For no reason at all that news had gotten him edgy. “How sick?”
“Threw up everywhere. Been at it a week.”
After all she’d been through, nursing a dying man, her formerly rich, famous husband…. His old nemesis, Josh.
So…she’d loved Josh after all. The realization hit him hard.
Ten thousand taillights blazed blood-red. As if on cue, six lanes of vehicles slammed on their brakes all at once.
An eighteen wheeler’s trailer loomed ahead like a solid wall of silver.
“Híjole,” he whispered, easing off the gas, gearing down, braking so fast, his bike went into a skid.
G-forces hurled his powerful, leather-clad body straight at the mirrored trailer. To avoid slamming into it, he put his bike on its side. Sparks flew off his crash bar across asphalt.
Hanging on and hunkering low, a jagged rock sliced his cheek as he hurtled under the eighteen-wheeler. A second later he shot out the other side across two congested lanes of stalled traffic.

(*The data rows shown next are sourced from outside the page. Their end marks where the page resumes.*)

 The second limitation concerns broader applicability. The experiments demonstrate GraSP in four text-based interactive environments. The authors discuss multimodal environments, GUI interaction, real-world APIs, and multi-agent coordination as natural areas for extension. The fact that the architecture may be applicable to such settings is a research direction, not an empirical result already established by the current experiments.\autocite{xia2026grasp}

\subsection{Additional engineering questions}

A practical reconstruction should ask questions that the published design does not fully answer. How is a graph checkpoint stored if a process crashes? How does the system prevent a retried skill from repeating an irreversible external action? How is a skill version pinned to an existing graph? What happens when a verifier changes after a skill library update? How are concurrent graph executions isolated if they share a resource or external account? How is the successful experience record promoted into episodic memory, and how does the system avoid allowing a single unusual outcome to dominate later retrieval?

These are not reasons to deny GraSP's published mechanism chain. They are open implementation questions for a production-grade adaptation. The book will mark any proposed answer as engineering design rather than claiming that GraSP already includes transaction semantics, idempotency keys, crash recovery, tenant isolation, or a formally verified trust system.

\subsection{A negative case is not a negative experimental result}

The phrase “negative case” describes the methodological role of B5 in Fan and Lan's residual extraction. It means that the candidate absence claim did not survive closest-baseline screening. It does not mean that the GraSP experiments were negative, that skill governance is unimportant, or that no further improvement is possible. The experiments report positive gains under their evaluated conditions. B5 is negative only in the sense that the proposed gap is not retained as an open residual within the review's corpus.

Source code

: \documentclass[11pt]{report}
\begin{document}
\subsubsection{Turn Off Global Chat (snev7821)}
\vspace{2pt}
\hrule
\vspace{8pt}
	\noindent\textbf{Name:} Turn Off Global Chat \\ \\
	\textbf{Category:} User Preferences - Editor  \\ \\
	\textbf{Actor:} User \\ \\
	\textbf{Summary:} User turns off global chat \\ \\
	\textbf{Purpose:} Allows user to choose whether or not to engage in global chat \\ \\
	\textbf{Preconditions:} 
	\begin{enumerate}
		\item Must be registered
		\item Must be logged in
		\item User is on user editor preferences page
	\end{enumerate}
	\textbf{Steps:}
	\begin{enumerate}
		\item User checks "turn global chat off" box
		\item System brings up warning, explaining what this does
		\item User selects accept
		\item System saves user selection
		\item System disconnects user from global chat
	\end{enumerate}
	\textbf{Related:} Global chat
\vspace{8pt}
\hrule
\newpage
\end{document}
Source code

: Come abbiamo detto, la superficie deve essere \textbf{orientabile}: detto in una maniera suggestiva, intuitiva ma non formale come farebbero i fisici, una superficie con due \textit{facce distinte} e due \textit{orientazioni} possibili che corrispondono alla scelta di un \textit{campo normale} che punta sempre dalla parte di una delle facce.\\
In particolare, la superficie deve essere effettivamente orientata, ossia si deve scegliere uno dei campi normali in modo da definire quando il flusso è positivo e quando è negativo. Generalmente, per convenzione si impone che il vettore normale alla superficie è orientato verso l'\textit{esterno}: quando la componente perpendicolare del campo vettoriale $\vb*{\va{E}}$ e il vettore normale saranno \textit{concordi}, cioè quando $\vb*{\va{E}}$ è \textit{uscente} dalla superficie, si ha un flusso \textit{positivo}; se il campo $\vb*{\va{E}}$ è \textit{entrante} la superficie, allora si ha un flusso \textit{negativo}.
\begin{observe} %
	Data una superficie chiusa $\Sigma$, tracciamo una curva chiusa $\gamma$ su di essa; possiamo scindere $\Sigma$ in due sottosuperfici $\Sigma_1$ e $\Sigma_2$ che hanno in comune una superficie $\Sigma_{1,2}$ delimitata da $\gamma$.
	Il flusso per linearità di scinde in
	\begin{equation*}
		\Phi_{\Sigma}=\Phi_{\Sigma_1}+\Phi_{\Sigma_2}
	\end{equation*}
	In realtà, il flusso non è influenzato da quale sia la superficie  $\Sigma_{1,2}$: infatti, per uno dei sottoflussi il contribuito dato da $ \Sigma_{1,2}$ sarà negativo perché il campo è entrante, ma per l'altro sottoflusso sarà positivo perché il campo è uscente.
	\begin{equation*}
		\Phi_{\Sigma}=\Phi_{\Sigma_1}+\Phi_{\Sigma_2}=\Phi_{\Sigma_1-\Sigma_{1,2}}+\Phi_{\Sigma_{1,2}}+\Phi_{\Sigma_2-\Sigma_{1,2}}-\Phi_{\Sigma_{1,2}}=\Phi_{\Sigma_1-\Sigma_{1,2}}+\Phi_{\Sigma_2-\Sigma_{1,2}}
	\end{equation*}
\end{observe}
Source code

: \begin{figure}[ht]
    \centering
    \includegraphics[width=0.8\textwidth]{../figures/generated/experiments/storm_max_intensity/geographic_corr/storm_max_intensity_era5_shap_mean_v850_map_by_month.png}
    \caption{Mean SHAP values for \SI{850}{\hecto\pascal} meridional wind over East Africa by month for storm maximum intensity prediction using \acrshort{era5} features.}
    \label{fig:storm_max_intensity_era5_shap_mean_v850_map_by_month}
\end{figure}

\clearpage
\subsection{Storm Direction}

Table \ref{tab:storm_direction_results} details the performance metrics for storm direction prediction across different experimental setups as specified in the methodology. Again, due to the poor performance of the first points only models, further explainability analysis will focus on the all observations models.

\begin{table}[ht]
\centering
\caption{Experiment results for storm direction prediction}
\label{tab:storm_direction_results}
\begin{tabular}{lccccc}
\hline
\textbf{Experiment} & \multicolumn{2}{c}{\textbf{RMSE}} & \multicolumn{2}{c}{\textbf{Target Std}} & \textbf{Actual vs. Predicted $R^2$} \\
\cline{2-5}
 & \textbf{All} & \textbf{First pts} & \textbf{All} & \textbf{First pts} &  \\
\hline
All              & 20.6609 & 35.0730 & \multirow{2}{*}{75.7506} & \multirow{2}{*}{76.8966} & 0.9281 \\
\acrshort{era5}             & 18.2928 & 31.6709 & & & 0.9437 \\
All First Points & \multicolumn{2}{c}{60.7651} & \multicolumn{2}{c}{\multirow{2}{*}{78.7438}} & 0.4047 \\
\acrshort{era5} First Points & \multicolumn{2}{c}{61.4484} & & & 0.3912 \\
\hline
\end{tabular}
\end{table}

An exhaust pipe blistered his stubbly jaw with a wave of hot fumes. A strip of black leather flapped loose from his shoulder.
But he was alive.
“You, son of a bitch!” a man yelled at him.
Gears ground. Brakes slammed again as Roque skidded to a halt just short of the guardrail.
Only when he was stopped did Roque notice the hole in his black jacket and see the blood oozing from his chest.
He was alive. And so was she. All of a sudden he felt a hell of a lot better.
Sudden longing wrenched his being. He saw violet eyes and golden hair spread all over his pillow.
She was free again and so was he.
He lifted the silver St. Jude medal he’d worn around his neck for good luck and kissed it.
Then he began to shake.
“Shit.”
He rolled the throttle and made his rice burner roar.
Where the hell was her house in River Oaks?